* EXTRACTED INFORMATION:
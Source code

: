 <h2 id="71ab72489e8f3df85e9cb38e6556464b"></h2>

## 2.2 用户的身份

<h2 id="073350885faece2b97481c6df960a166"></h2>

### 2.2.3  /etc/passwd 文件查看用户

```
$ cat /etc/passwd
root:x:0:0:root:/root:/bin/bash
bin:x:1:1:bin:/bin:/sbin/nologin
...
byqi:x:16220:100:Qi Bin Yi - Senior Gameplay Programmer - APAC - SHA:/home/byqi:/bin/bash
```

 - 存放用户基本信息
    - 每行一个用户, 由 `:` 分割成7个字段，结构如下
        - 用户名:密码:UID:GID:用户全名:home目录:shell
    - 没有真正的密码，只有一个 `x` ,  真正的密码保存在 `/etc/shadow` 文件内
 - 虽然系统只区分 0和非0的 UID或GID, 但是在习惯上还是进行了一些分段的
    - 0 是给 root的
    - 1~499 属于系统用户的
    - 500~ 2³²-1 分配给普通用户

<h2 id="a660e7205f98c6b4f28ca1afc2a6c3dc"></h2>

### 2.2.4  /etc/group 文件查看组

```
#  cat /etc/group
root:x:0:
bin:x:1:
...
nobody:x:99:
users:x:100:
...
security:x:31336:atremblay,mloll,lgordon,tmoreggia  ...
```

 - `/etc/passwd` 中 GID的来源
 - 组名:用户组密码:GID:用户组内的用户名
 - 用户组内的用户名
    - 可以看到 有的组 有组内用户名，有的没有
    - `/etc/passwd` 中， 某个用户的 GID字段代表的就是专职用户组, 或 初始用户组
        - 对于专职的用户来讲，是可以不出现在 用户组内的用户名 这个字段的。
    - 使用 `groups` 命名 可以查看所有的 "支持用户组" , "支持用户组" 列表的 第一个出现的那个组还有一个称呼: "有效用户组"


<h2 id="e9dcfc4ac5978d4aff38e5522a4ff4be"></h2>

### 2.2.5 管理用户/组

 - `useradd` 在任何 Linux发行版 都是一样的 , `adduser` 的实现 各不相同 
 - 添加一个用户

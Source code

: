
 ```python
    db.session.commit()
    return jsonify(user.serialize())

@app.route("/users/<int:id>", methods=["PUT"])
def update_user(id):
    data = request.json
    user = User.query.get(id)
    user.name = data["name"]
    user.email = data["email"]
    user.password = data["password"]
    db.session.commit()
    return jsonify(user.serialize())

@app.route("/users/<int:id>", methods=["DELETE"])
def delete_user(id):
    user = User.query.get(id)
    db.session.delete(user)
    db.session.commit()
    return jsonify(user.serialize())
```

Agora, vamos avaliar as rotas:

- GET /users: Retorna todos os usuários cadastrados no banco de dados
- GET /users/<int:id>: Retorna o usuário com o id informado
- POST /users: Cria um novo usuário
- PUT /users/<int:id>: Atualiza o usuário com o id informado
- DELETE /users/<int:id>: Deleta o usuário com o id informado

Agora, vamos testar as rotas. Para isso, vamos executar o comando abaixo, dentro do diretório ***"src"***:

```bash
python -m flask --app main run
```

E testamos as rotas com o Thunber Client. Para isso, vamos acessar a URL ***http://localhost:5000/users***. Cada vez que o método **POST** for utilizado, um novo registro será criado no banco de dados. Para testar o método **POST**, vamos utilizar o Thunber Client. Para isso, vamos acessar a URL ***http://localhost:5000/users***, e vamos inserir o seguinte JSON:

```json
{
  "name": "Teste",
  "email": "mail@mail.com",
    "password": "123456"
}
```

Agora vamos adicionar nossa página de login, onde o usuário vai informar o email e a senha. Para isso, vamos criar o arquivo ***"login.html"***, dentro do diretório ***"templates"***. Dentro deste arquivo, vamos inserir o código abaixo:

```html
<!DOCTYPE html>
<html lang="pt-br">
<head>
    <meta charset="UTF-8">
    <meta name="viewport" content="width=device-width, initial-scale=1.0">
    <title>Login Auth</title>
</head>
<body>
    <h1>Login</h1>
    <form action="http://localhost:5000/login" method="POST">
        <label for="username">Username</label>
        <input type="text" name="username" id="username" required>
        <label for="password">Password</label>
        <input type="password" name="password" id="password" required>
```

* WHAT YOU HAVE TO DO:
Looking through the entries, count the lines that hold the word "label" and state that count alone.

* REPLY:
2